防犯カメラは外から見ただけでは何が撮られているのか分かりにくいため、カメラ設置箇所周辺の生活者が安心して暮らせる環境づくりのために、事業者が主体となって透明性を高める取り組みをし、信頼を構築していきましょう。

防犯カメラの設置・運用に際して事業者が特に行いたいプライバシーの具体的な配慮事項とは?

以下では、防犯カメラの設置・運用に際して、事業者が特に行いたいプライバシーへの配慮事項をまとめています。

カメラ画像を利用する目的が正当であり、撮影の必要があるか確認する

前述の通り、まずは防犯カメラで撮影した映像を利用する目的をあらかじめ特定しましょう。すでに防犯カメラの利用目的を決定済みの場合には、その見直しを行いましょう。

防犯カメラとして設置をする場合、利用目的は「犯罪防止」であることが想定されます。利用目的に「特定の者の行動を監視すること」が含まれている場合、カメラに写り込む方のプライバシーを侵害しないような利用目的への更新を検討しましょう。

また、防犯カメラによる撮影が必要かどうかに関わる「撮影の必然性」があることを確かめるため、「防犯カメラ設置場所での犯罪行為の発生状況」を確認したり、「防犯カメラ設置以外の代替手段」を検討しましょう。
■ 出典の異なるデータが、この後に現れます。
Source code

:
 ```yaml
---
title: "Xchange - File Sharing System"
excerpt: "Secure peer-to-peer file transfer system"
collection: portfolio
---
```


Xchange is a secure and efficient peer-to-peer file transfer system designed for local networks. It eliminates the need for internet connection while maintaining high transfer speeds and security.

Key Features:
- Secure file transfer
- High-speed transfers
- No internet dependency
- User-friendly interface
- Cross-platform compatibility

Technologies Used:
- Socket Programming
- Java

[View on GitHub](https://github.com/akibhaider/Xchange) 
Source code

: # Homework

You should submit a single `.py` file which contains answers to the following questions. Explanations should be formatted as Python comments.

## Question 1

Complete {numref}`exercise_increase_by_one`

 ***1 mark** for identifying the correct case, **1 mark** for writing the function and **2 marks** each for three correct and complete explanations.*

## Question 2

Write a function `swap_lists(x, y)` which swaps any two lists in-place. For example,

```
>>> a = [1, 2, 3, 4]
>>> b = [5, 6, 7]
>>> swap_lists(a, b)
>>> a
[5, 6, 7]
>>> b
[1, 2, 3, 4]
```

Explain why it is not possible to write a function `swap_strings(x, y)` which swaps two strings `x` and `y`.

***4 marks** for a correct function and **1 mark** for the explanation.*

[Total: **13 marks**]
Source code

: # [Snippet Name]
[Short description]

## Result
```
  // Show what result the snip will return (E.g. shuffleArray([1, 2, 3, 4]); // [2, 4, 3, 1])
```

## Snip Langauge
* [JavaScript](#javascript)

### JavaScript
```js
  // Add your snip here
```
そして、防犯カメラに写り込む人々・写り込む可能性のある人々に対して、作動中であることがわかるような周知ができているか確認しましょう。防犯カメラの設置場所等によっては、写り込む人々が防犯カメラで撮影されていることがわかりづらい場合があります。そのような場合には、防犯カメラをわかりやすい位置に移設したり、防犯カメラが作動中であることをステッカーや文書を掲示したりして、写り込む人々が防犯カメラで撮影されていることがわかりやすい状態を作りましょう。

撮影の手段や利用の方法が相当であるか確認する

・プライバシーへの影響が過大であると判断される撮影はしない
・必要のない撮影範囲でのデータ取得はしない
・必要な期間外でのデータ保管はしない
・隠し撮りなどの撮影されていると認識できないような撮影方法を取らない
・生活者の情報を目的以外に容易に利用できてしまう状態で保管しない

生活者の同意を得ることなく長期間かつ広範囲にわたって追跡するといった撮影はプライバシーへの影響が大きすぎると判断されます。不要な範囲でのデータ取得や不要な期間でのデータ保管も行わないように気をつけましょう。
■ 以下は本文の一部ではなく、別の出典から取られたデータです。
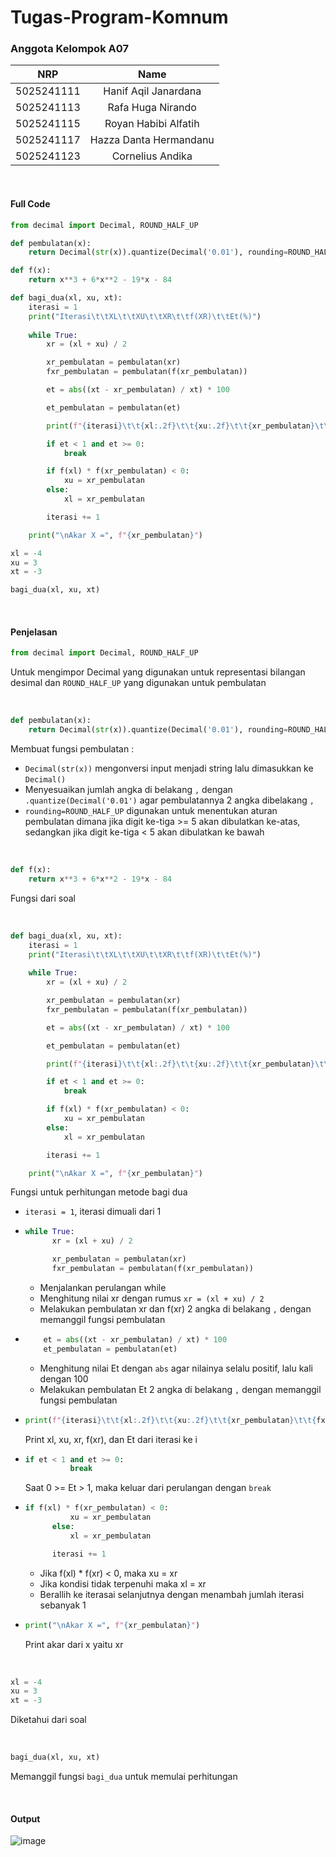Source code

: # Tugas-Program-Komnum
### Anggota Kelompok A07

|    NRP     |      Name      |
| :--------: | :------------: |
| 5025241111 | Hanif Aqil Janardana |
| 5025241113 | Rafa Huga Nirando |
| 5025241115 | Royan Habibi Alfatih |
| 5025241117 | Hazza Danta Hermandanu |
| 5025241123 | Cornelius Andika |

<br>

#### Full Code
```python
from decimal import Decimal, ROUND_HALF_UP

def pembulatan(x):
    return Decimal(str(x)).quantize(Decimal('0.01'), rounding=ROUND_HALF_UP)

def f(x):
    return x**3 + 6*x**2 - 19*x - 84

def bagi_dua(xl, xu, xt):
    iterasi = 1
    print("Iterasi\t\tXL\t\tXU\t\tXR\t\tf(XR)\t\tEt(%)")
    
    while True:
        xr = (xl + xu) / 2

        xr_pembulatan = pembulatan(xr)
        fxr_pembulatan = pembulatan(f(xr_pembulatan))

        et = abs((xt - xr_pembulatan) / xt) * 100

        et_pembulatan = pembulatan(et)

        print(f"{iterasi}\t\t{xl:.2f}\t\t{xu:.2f}\t\t{xr_pembulatan}\t\t{fxr_pembulatan}\t\t{et_pembulatan}")

        if et < 1 and et >= 0:
            break

        if f(xl) * f(xr_pembulatan) < 0:
            xu = xr_pembulatan
        else:
            xl = xr_pembulatan

        iterasi += 1

    print("\nAkar X =", f"{xr_pembulatan}")

xl = -4
xu = 3
xt = -3

bagi_dua(xl, xu, xt)

```

<br>

#### Penjelasan
```python
from decimal import Decimal, ROUND_HALF_UP
```
Untuk mengimpor Decimal yang digunakan untuk representasi bilangan desimal dan `ROUND_HALF_UP` yang digunakan untuk pembulatan

<br>

```python
def pembulatan(x):
    return Decimal(str(x)).quantize(Decimal('0.01'), rounding=ROUND_HALF_UP)
```
Membuat fungsi pembulatan :
- `Decimal(str(x))` mengonversi input menjadi string lalu dimasukkan ke `Decimal()`
- Menyesuaikan jumlah angka di belakang `,` dengan `.quantize(Decimal('0.01')` agar pembulatannya 2 angka dibelakang `,`
- `rounding=ROUND_HALF_UP` digunakan untuk menentukan aturan pembulatan dimana jika digit ke-tiga >= 5 akan dibulatkan ke-atas, sedangkan jika digit ke-tiga < 5 akan dibulatkan ke bawah

<br>

```python
def f(x):
    return x**3 + 6*x**2 - 19*x - 84
```
Fungsi dari soal

<br>

```python
def bagi_dua(xl, xu, xt):
    iterasi = 1
    print("Iterasi\t\tXL\t\tXU\t\tXR\t\tf(XR)\t\tEt(%)")
    
    while True:
        xr = (xl + xu) / 2

        xr_pembulatan = pembulatan(xr)
        fxr_pembulatan = pembulatan(f(xr_pembulatan))

        et = abs((xt - xr_pembulatan) / xt) * 100

        et_pembulatan = pembulatan(et)

        print(f"{iterasi}\t\t{xl:.2f}\t\t{xu:.2f}\t\t{xr_pembulatan}\t\t{fxr_pembulatan}\t\t{et_pembulatan}")

        if et < 1 and et >= 0:
            break

        if f(xl) * f(xr_pembulatan) < 0:
            xu = xr_pembulatan
        else:
            xl = xr_pembulatan

        iterasi += 1

    print("\nAkar X =", f"{xr_pembulatan}")
```
Fungsi untuk perhitungan metode bagi dua
- `iterasi = 1`, iterasi dimuali dari 1
- ``` python
  while True:
        xr = (xl + xu) / 2

        xr_pembulatan = pembulatan(xr)
        fxr_pembulatan = pembulatan(f(xr_pembulatan))
  ```
  - Menjalankan perulangan while
  - Menghitung nilai xr dengan rumus `xr = (xl + xu) / 2`
  - Melakukan pembulatan xr dan f(xr) 2 angka di belakang `,` dengan memanggil fungsi pembulatan
- ``` python
      et = abs((xt - xr_pembulatan) / xt) * 100
      et_pembulatan = pembulatan(et)
  ```
  - Menghitung nilai Et dengan `abs` agar nilainya selalu positif, lalu kali dengan 100
  - Melakukan pembulatan Et 2 angka di belakang `,` dengan memanggil fungsi pembulatan
- ``` python
  print(f"{iterasi}\t\t{xl:.2f}\t\t{xu:.2f}\t\t{xr_pembulatan}\t\t{fxr_pembulatan}\t\t{et_pembulatan}")
  ```
  Print xl, xu, xr, f(xr), dan Et dari iterasi ke i
- ``` python
  if et < 1 and et >= 0:
            break
  ```
  Saat 0 >= Et > 1, maka keluar dari perulangan dengan `break`
- ``` python
  if f(xl) * f(xr_pembulatan) < 0:
            xu = xr_pembulatan
        else:
            xl = xr_pembulatan

        iterasi += 1
  ```
  - Jika f(xl) * f(xr) < 0, maka xu = xr
  - Jika kondisi tidak terpenuhi maka xl = xr
  - Berallih ke iterasai selanjutnya dengan menambah jumlah iterasi sebanyak 1
- ``` python
  print("\nAkar X =", f"{xr_pembulatan}")
  ```
  Print akar dari x yaitu xr

<br>

``` python
xl = -4
xu = 3
xt = -3
```
Diketahui dari soal

<br>

```python
bagi_dua(xl, xu, xt)
```
Memanggil fungsi `bagi_dua` untuk memulai perhitungan

<br>

#### Output
![image](https://github.com/user-attachments/assets/fc9a9ef4-4034-4dd4-92e3-d6064166f15b)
また、生活者がカメラで撮影されていることを、あえて認識できないような方法で撮影した場合(隠し撮り等)や、撮影した生活者の映像情報を目的以外に容易に利用できてしまう状態で保存する行為も行ってはいけません。

そのため、撮影の場所・範囲、写り込む人々の社会的地位や撮影された活動内容、撮影の目的、撮影の必要性、撮影の態様、撮影された画像の管理方法等をしっかりと確認して設置・運用しなければなりません。防犯カメラに写り込みたくない人が不利益を被ることの無いよう可能な限り配慮しましょう。

カメラに写り込みたくない方が不利益を被らないためにできる限り配慮すること

事業者が防犯カメラの設置・運用に際し、適切な運用を行い、生活者にとって安心・安全が得られる環境づくりをしていくためには、利用者や生活者との丁寧なコミュニケーションが重要になります。
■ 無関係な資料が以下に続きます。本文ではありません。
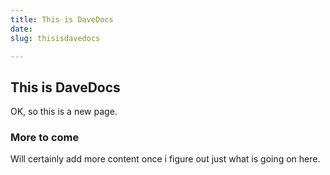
 ```yaml
---
title: This is DaveDocs
date: 
slug: thisisdavedocs

---
```

## This is DaveDocs

OK, so this is a new page.

### More to come

Will certainly add more content once i figure out just what is going on here.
防犯目的で設置・運用される防犯カメラの映像の取扱いについては対象として取り上げられておりませんが、「カメラ画像利活用ガイドブック」において、生活者への配慮については下記のようにまとめられています。

なお、法的に違法とされなくても、生活者のプライバシーリスクに適切に対応がされていないと生活者が判断すれば、いわゆる「炎上」を含め、技術やサービスは社会的に受容されない事態となり、企業自身の損失にもなり、技術や業界全体の信頼を毀損する可能性もある。プライバシーは個人の受け止め方の相違や、社会的な受容性が時間の経過やコンテキストによって変化し得るため、関係法令・規制の動向、国内外の判例・報道、新技術の動向や普及度合い、それに伴う社会的な受容(プライバシーに対する生活者の受け止め方)などの分析をしつつ、生活者の基本的な人格的な権利を損なうことのないよう、真剣に考えを尽くし、丁寧にコミュニケーションをとり、信頼関係を構築していくことが求められる。

(出典)IoT推進コンソーシアム・総務省・経済産業省.“カメラ画像利活用ガイドブック”.経済産業省.2022-3.30(参照2024-6-25)

生活者との丁寧なコミュニケーションについての具体例は下記をご参考ください。

・設置箇所周辺の生活者とのコミュニケーションを図る
・理解しやすい表現で説明や案内を行う
・連絡先を設け、問合せ・苦情を申し出ることができるようにしておく
・設置場所周辺の従業員も説明できるよう教育しておく
・時間をかけて丁寧にコミュニケーションを図る

(出典)IoT推進コンソーシアム・総務省・経済産業省.“カメラ画像利活用ガイドブック”.経済産業省.2022-3.30(参照2024-6-25)

最後に

本記事では、防犯カメラを設置・運用する事業者が注意すべきポイントについて、個人情報保護法や個人情報に関する諸法令やガイドラインなどの遵守に加え、プライバシーの観点からみた配慮事項をまとめました。

※本記事でご紹介してきた防犯カメラの利用に関する詳細は、個人情報保護委員会の発行する「カメラに関するQ&A 」をご参照ください。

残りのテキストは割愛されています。